Quand l’Assemblée nationale française adopte une loi sur le foncier agricole portée notamment par le député abertzale Peio Dufau, c’est aussi la victoire des paysan·nes et militant·es qui, pendant des mois, ont occupé les terres d’Arbona pour dénoncer la vente spéculative à trois millions d’euros de douze hectares de terres évaluées à 100 000 €. Une mobilisation à double effet kiss cool : une victoire pour ELB et Lurzaindia, et une proposition de loi pour étendre la capacité de préemption de la SAFER et préserver l’usage agricole des terres, qui parvient à dégager une majorité dans l’hémicycle français.

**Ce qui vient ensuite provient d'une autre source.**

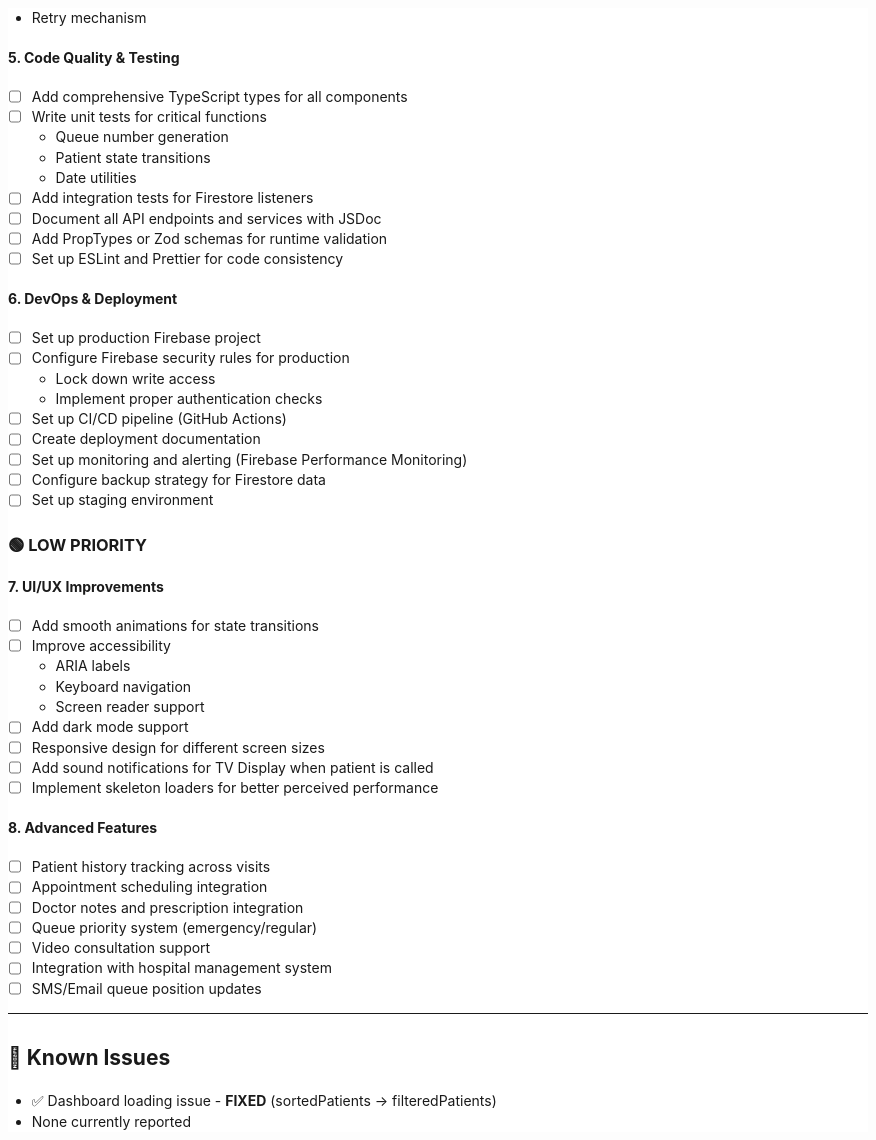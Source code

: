   - Retry mechanism

#### 5. Code Quality & Testing
- [ ] Add comprehensive TypeScript types for all components
- [ ] Write unit tests for critical functions
  - Queue number generation
  - Patient state transitions
  - Date utilities
- [ ] Add integration tests for Firestore listeners
- [ ] Document all API endpoints and services with JSDoc
- [ ] Add PropTypes or Zod schemas for runtime validation
- [ ] Set up ESLint and Prettier for code consistency

#### 6. DevOps & Deployment
- [ ] Set up production Firebase project
- [ ] Configure Firebase security rules for production
  - Lock down write access
  - Implement proper authentication checks
- [ ] Set up CI/CD pipeline (GitHub Actions)
- [ ] Create deployment documentation
- [ ] Set up monitoring and alerting (Firebase Performance Monitoring)
- [ ] Configure backup strategy for Firestore data
- [ ] Set up staging environment

### 🟢 LOW PRIORITY

#### 7. UI/UX Improvements
- [ ] Add smooth animations for state transitions
- [ ] Improve accessibility
  - ARIA labels
  - Keyboard navigation
  - Screen reader support
- [ ] Add dark mode support
- [ ] Responsive design for different screen sizes
- [ ] Add sound notifications for TV Display when patient is called
- [ ] Implement skeleton loaders for better perceived performance

#### 8. Advanced Features
- [ ] Patient history tracking across visits
- [ ] Appointment scheduling integration
- [ ] Doctor notes and prescription integration
- [ ] Queue priority system (emergency/regular)
- [ ] Video consultation support
- [ ] Integration with hospital management system
- [ ] SMS/Email queue position updates

---

## 🐛 Known Issues
- ✅ Dashboard loading issue - **FIXED** (sortedPatients → filteredPatients)
- None currently reported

Quand ce même hémicycle adopte en plein chaos gouvernemental la loi dite anti-Airbnb portée notamment par le député PS Iñaki Echaniz, c’est aussi la victoire des habitant·es d’Iparralde (qui se sont mobilisé.es pour s’opposer à la transformation de leurs logements en meublés de tourisme permanents en étant plus de 8 000 à défiler dans la rue pour le droit de vivre et se loger au Pays) et celle des associations, syndicats, élus volontaristes qui sont parvenus à trouver des solutions locales ambitieuses et déterminées comme le règlement de compensation.

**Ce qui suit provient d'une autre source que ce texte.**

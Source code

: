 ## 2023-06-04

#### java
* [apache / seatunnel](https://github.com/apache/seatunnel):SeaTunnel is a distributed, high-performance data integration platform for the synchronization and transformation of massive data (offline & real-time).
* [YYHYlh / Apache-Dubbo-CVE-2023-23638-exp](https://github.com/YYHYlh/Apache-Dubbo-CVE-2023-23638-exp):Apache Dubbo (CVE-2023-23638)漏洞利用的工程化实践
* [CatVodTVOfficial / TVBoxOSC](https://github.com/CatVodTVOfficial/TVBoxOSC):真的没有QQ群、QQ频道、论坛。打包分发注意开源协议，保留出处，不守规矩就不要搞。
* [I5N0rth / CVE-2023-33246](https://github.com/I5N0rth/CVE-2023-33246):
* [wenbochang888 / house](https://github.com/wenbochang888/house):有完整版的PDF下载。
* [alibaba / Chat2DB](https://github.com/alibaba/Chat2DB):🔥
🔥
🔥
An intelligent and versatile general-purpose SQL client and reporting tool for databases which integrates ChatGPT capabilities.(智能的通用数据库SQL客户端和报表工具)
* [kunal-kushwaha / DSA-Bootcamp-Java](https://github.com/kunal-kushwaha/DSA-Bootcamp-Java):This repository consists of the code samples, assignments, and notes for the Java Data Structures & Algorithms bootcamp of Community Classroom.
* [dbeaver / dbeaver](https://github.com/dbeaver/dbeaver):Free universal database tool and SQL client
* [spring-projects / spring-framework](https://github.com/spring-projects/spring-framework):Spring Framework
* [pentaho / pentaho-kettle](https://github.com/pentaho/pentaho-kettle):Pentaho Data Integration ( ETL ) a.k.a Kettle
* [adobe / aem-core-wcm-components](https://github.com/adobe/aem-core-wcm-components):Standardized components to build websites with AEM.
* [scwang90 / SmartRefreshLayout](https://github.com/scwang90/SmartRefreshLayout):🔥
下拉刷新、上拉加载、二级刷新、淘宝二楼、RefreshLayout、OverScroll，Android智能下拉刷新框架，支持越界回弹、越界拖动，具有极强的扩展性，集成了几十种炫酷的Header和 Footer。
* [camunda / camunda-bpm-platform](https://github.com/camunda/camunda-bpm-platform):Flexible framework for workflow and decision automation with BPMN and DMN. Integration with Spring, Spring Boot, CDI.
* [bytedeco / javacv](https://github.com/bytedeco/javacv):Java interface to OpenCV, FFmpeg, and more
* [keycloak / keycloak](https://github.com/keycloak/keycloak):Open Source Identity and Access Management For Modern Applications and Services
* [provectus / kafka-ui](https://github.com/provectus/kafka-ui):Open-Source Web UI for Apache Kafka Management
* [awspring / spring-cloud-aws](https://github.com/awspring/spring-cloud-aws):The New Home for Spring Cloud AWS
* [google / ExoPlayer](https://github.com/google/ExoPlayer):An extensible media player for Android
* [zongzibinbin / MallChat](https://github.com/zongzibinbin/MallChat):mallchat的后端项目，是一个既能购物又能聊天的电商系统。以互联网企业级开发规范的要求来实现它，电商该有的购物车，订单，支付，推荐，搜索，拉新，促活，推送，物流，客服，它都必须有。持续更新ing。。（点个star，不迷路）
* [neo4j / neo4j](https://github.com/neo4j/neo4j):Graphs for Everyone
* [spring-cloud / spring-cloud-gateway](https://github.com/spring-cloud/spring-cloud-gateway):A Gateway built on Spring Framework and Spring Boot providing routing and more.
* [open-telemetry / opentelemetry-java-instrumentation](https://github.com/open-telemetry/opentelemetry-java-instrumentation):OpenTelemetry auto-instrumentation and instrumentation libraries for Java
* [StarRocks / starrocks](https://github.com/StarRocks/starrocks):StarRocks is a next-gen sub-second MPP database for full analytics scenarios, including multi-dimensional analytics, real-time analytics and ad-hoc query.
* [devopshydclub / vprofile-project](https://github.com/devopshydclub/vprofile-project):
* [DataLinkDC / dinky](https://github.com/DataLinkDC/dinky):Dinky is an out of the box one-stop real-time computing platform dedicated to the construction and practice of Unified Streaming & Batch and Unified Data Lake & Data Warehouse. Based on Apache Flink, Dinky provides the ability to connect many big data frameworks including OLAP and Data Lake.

Doit-on en conclure que les élu·es du Pays Basque ont des super pouvoirs que d’autres n’ont pas ailleurs ? Ce serait simpliste et béat. Cet aller-retour récurrent entre le champ et le Parlement est l’application d’une forme de radicalo-pragmatisme du mouvement social large qui ne cède ni à la mollesse réformiste, ni au fantasme révolutionnaire, et qui trouve un point d’équilibre stratégique permettant de transformer ses demandes en avancées concrètes, sans les tiédir ni se trahir. La capacité particulièrement forte ici de la société civile à s’organiser et à faire peser sa voix contribue à ce que les élus agissent en responsabilité . Elle permet d’obtenir des avancées majeures, et d’avoir une puissance d’influence qui dépasse largement les limites de l’Adour.
Cet aller-retour récurrent entre le champ et le Parlement
est l’application d’une forme de radicalo-pragmatisme
du mouvement social large
qui trouve un point d’équilibre stratégique
permettant de transformer ses demandes
en avancées concrètes, sans les tiédir ni se trahir.

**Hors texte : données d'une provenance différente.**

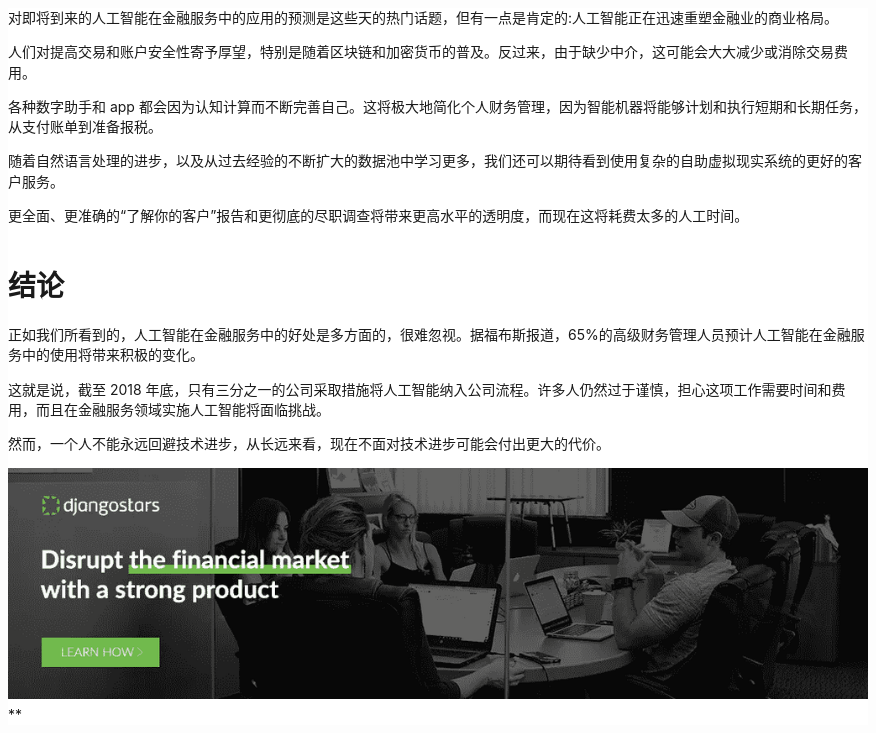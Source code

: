对即将到来的人工智能在金融服务中的应用的预测是这些天的热门话题，但有一点是肯定的:人工智能正在迅速重塑金融业的商业格局。

人们对提高交易和账户安全性寄予厚望，特别是随着区块链和加密货币的普及。反过来，由于缺少中介，这可能会大大减少或消除交易费用。

各种数字助手和 app 都会因为认知计算而不断完善自己。这将极大地简化个人财务管理，因为智能机器将能够计划和执行短期和长期任务，从支付账单到准备报税。

随着自然语言处理的进步，以及从过去经验的不断扩大的数据池中学习更多，我们还可以期待看到使用复杂的自助虚拟现实系统的更好的客户服务。

更全面、更准确的“了解你的客户”报告和更彻底的尽职调查将带来更高水平的透明度，而现在这将耗费太多的人工时间。

# 结论

正如我们所看到的，人工智能在金融服务中的好处是多方面的，很难忽视。据福布斯报道，65%的高级财务管理人员预计人工智能在金融服务中的使用将带来积极的变化。

这就是说，截至 2018 年底，只有三分之一的公司采取措施将人工智能纳入公司流程。许多人仍然过于谨慎，担心这项工作需要时间和费用，而且在金融服务领域实施人工智能将面临挑战。

然而，一个人不能永远回避技术进步，从长远来看，现在不面对技术进步可能会付出更大的代价。

[![](img/71e5c9d9728a80916cecf3e336facea7.png)](https://djangostars.com/industries/fintech/#utm_source=medium&utm_medium=towardsdatascience.com&utm_campaign=ai%20in%20fintech&utm_content=banner_end)**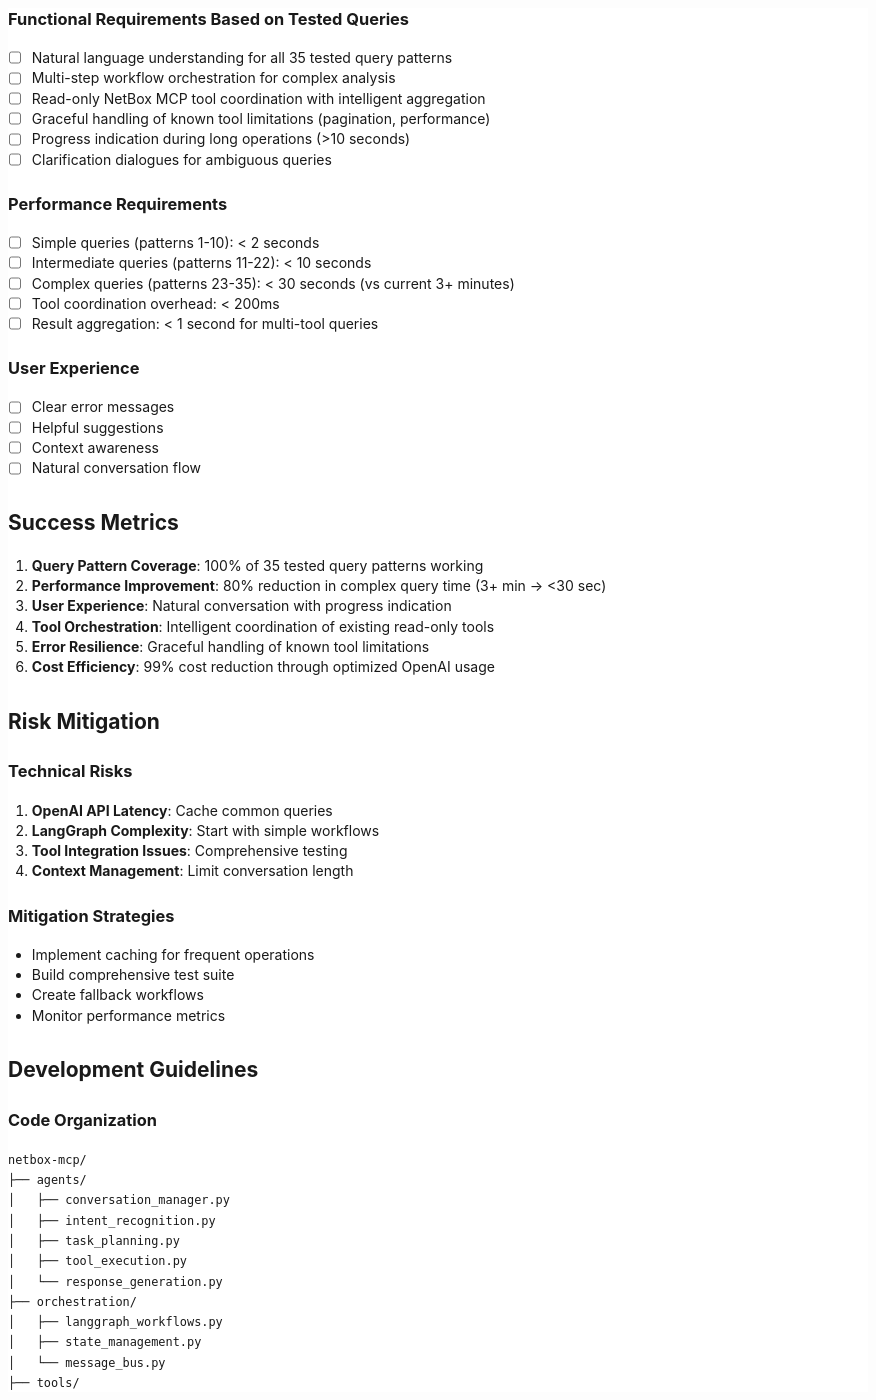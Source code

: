 ### Functional Requirements Based on Tested Queries
- [ ] Natural language understanding for all 35 tested query patterns
- [ ] Multi-step workflow orchestration for complex analysis
- [ ] Read-only NetBox MCP tool coordination with intelligent aggregation
- [ ] Graceful handling of known tool limitations (pagination, performance)
- [ ] Progress indication during long operations (>10 seconds)
- [ ] Clarification dialogues for ambiguous queries

### Performance Requirements
- [ ] Simple queries (patterns 1-10): < 2 seconds
- [ ] Intermediate queries (patterns 11-22): < 10 seconds
- [ ] Complex queries (patterns 23-35): < 30 seconds (vs current 3+ minutes)
- [ ] Tool coordination overhead: < 200ms
- [ ] Result aggregation: < 1 second for multi-tool queries

### User Experience
- [ ] Clear error messages
- [ ] Helpful suggestions
- [ ] Context awareness
- [ ] Natural conversation flow

## Success Metrics

1. **Query Pattern Coverage**: 100% of 35 tested query patterns working
2. **Performance Improvement**: 80% reduction in complex query time (3+ min → <30 sec)
3. **User Experience**: Natural conversation with progress indication
4. **Tool Orchestration**: Intelligent coordination of existing read-only tools
5. **Error Resilience**: Graceful handling of known tool limitations
6. **Cost Efficiency**: 99% cost reduction through optimized OpenAI usage

## Risk Mitigation

### Technical Risks
1. **OpenAI API Latency**: Cache common queries
2. **LangGraph Complexity**: Start with simple workflows
3. **Tool Integration Issues**: Comprehensive testing
4. **Context Management**: Limit conversation length

### Mitigation Strategies
- Implement caching for frequent operations
- Build comprehensive test suite
- Create fallback workflows
- Monitor performance metrics

## Development Guidelines

### Code Organization
```
netbox-mcp/
├── agents/
│   ├── conversation_manager.py
│   ├── intent_recognition.py
│   ├── task_planning.py
│   ├── tool_execution.py
│   └── response_generation.py
├── orchestration/
│   ├── langgraph_workflows.py
│   ├── state_management.py
│   └── message_bus.py
├── tools/
```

En novembre, l’association de défense des locataires Alda était auditionnée au Parlement européen par la Commission spéciale sur la crise du logement dans l’Union européenne, qui doit orienter l’avis du Parlement sur sa politique logement des années à venir. Pour l’audition dédiée à l’impact des meublés de tourisme sur l’offre de logements, parmi tous les acteurs de la société civile d’Europe agissant sur cette question, c’est Alda qui a été retenue, les trois autres intervenants représentant les lobbies des meublés de tourisme, le secteur hôtelier et les municipalités. C’est parce qu’Iparralde a connu cette mobilisation collective singulière et a obtenu des solutions volontaristes et ambitieuses qu’elle est désormais un cas d’école à l’échelle européenne sur la question de la lutte contre les meublés de tourisme.
Malgré la crise institutionnelle actuelle, notre capacité à peser collectivement est un antidote à la vague réactionnaire et doit soigneusement être cultivée, pour que nos idées continuent de passer directement des champs au(x) parlement(s).